Class Aves: The fossil record contains evidence that birds evolved from the reptiles. Birds share anatomical features with Protoavis and Archaeopteryx, both flying reptiles that date back 225 million and 150 million years, respectively. Birds do have one major feature that distinguishes them from the reptiles and all other animals-feathers. However, feathers are thought to represent modified reptilian scales.
Feathers, along with other structural modifications, enable birds to fly. Feathers are built from hollow rod-like structures that provide for a high strength-to-weight ratio. They are made of the same biomolecule that makes hair and fingernails-the protein keratin. Each feather consists of a main hollow shaft called the rachis. The rachis branches into barbs, and the barbs themselves branch into barbules. Upon close magnification, the barbules of the feathers can be seen to have hooks that form interlocking units with other barbules, making the feather sturdy and able to retain its flexibility and shape.
You may have noticed birds going through a curious behavior called preening. When a bird preens, it takes each feather and draws it through its beak. Birds use their beaks to take oil secreted from a preen gland at the base of their tail to condition the feather, and to align the barbules and interlocking hooks.
Feathers have two major functions. One is to form airfoils (wings that provide lift) for flight: feathers that do this are flight, or contour feathers. The other function is to provide insulation against heat loss. Soft, down feathers lack the interlocking barbules, and instead allow for random, fluffy arrangements of the barbs that trap insulating air in pockets.
Several other adaptations enable birds to fly. They have very thin, light, yet strong skeletons. In fact, many of their bones are hollow; some have structural crisscrossed braces, which add strength. Many bones are fused, adding strength as well.
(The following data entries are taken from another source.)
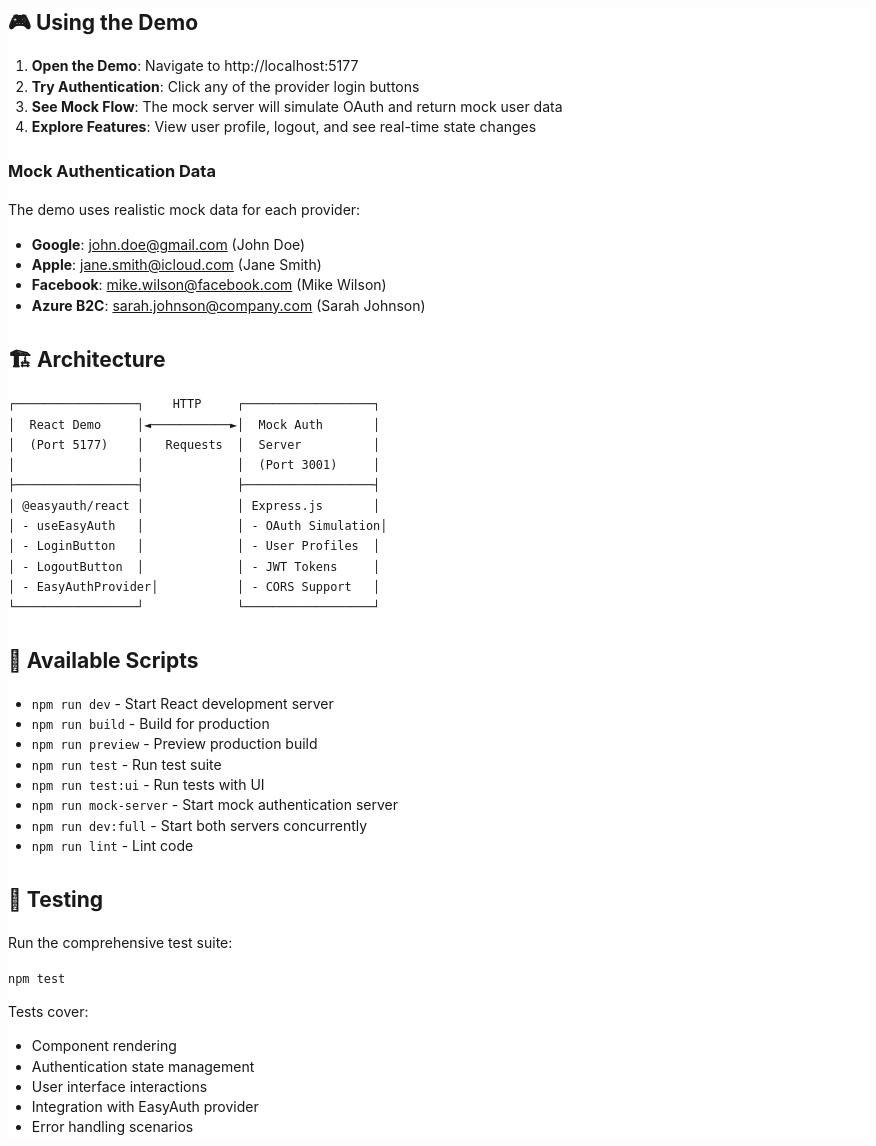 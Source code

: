 ## 🎮 Using the Demo

1. **Open the Demo**: Navigate to http://localhost:5177
2. **Try Authentication**: Click any of the provider login buttons
3. **See Mock Flow**: The mock server will simulate OAuth and return mock user data
4. **Explore Features**: View user profile, logout, and see real-time state changes

### Mock Authentication Data

The demo uses realistic mock data for each provider:

- **Google**: john.doe@gmail.com (John Doe)
- **Apple**: jane.smith@icloud.com (Jane Smith)  
- **Facebook**: mike.wilson@facebook.com (Mike Wilson)
- **Azure B2C**: sarah.johnson@company.com (Sarah Johnson)

## 🏗️ Architecture

```
┌─────────────────┐    HTTP     ┌──────────────────┐
│  React Demo     │◄───────────►│  Mock Auth       │
│  (Port 5177)    │   Requests  │  Server          │
│                 │             │  (Port 3001)     │
├─────────────────┤             ├──────────────────┤
│ @easyauth/react │             │ Express.js       │
│ - useEasyAuth   │             │ - OAuth Simulation│
│ - LoginButton   │             │ - User Profiles  │
│ - LogoutButton  │             │ - JWT Tokens     │
│ - EasyAuthProvider│           │ - CORS Support   │
└─────────────────┘             └──────────────────┘
```

## 📝 Available Scripts

- `npm run dev` - Start React development server
- `npm run build` - Build for production  
- `npm run preview` - Preview production build
- `npm run test` - Run test suite
- `npm run test:ui` - Run tests with UI
- `npm run mock-server` - Start mock authentication server
- `npm run dev:full` - Start both servers concurrently
- `npm run lint` - Lint code

## 🧪 Testing

Run the comprehensive test suite:

```bash
npm test
```

Tests cover:
- Component rendering
- Authentication state management
- User interface interactions
- Integration with EasyAuth provider
- Error handling scenarios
Along with the skeleton, birds possess powerful breast muscles to move their wings.
Birds are warm-blooded. Being homeothermic, or endothermic, they are able to regulate their body temperature internally. In order to maintain their temperature range, they must eat voraciously and/or increase their rate of breathing. As such, they are able to live in either warm or cold climates. To reiterate, their feathers also provide a large measure of insulation to maintain stable temperature environments.
Form follows function, in that a bird's beak and feet provide clues as to what it feeds on and where it lives. Think about a duck's beak and its webfeet, or predators like hawks and eagles, with their sharp talons and beaks. Ducks have beaks that enable them to feel for food in the mud and webbed feet for paddling through water.
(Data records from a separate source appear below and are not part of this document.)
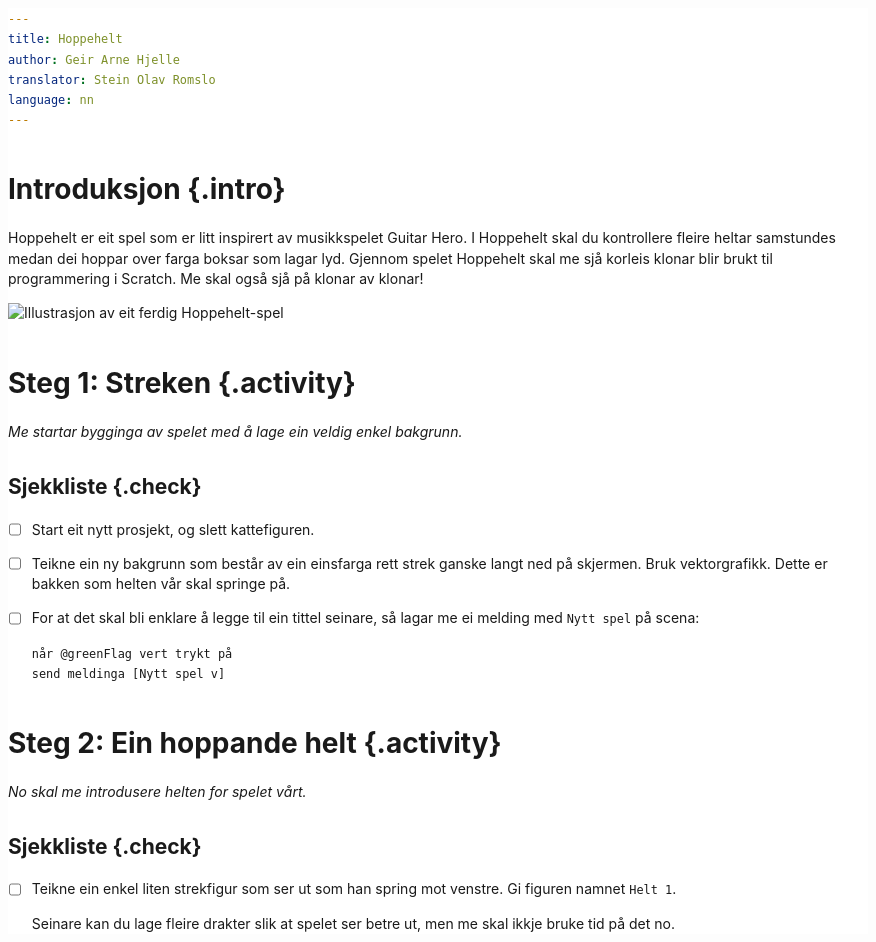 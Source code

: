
 ```yaml
---
title: Hoppehelt
author: Geir Arne Hjelle
translator: Stein Olav Romslo
language: nn
---
```



# Introduksjon {.intro}

Hoppehelt er eit spel som er litt inspirert av musikkspelet Guitar Hero. I
Hoppehelt skal du kontrollere fleire heltar samstundes medan dei hoppar over
farga boksar som lagar lyd. Gjennom spelet Hoppehelt skal me sjå korleis klonar
blir brukt til programmering i Scratch. Me skal også sjå på klonar av klonar!

![Illustrasjon av eit ferdig Hoppehelt-spel](hoppehelt.png)


# Steg 1: Streken {.activity}

*Me startar bygginga av spelet med å lage ein veldig enkel bakgrunn.*

## Sjekkliste {.check}

- [ ] Start eit nytt prosjekt, og slett kattefiguren.

- [ ] Teikne ein ny bakgrunn som består av ein einsfarga rett strek ganske langt
  ned på skjermen. Bruk vektorgrafikk. Dette er bakken som helten vår skal
  springe på.

- [ ] For at det skal bli enklare å legge til ein tittel seinare, så lagar me ei
  melding med `Nytt spel` på scena:

  ```blocks
  når @greenFlag vert trykt på
  send meldinga [Nytt spel v]
  ```


# Steg 2: Ein hoppande helt {.activity}

*No skal me introdusere helten for spelet vårt.*

## Sjekkliste {.check}

- [ ] Teikne ein enkel liten strekfigur som ser ut som han spring mot venstre.
  Gi figuren namnet `Helt 1`.

  Seinare kan du lage fleire drakter slik at spelet ser betre ut, men me skal
  ikkje bruke tid på det no.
Birds reproduce by laying eggs, and fertilization is internal even though males do not have penises. Males and females must bring their cloacas together in order to transfer sperm. A cloaca is the common opening through which waste products as well as reproductive products pass. Much of bird behavior is related to courtship rituals and displays, which can be quite sophisticated.
Birds are known to possess keen visual acuity as well as hearing. Birds can have eyes on the sides of their heads, allowing wide fields of vision; or their eyes may face forward, as in many birds of prey, in order to have binocular vision with good depth perception. Flying also brings with it the requirement to navigate, and we know that migratory birds perform this function very well!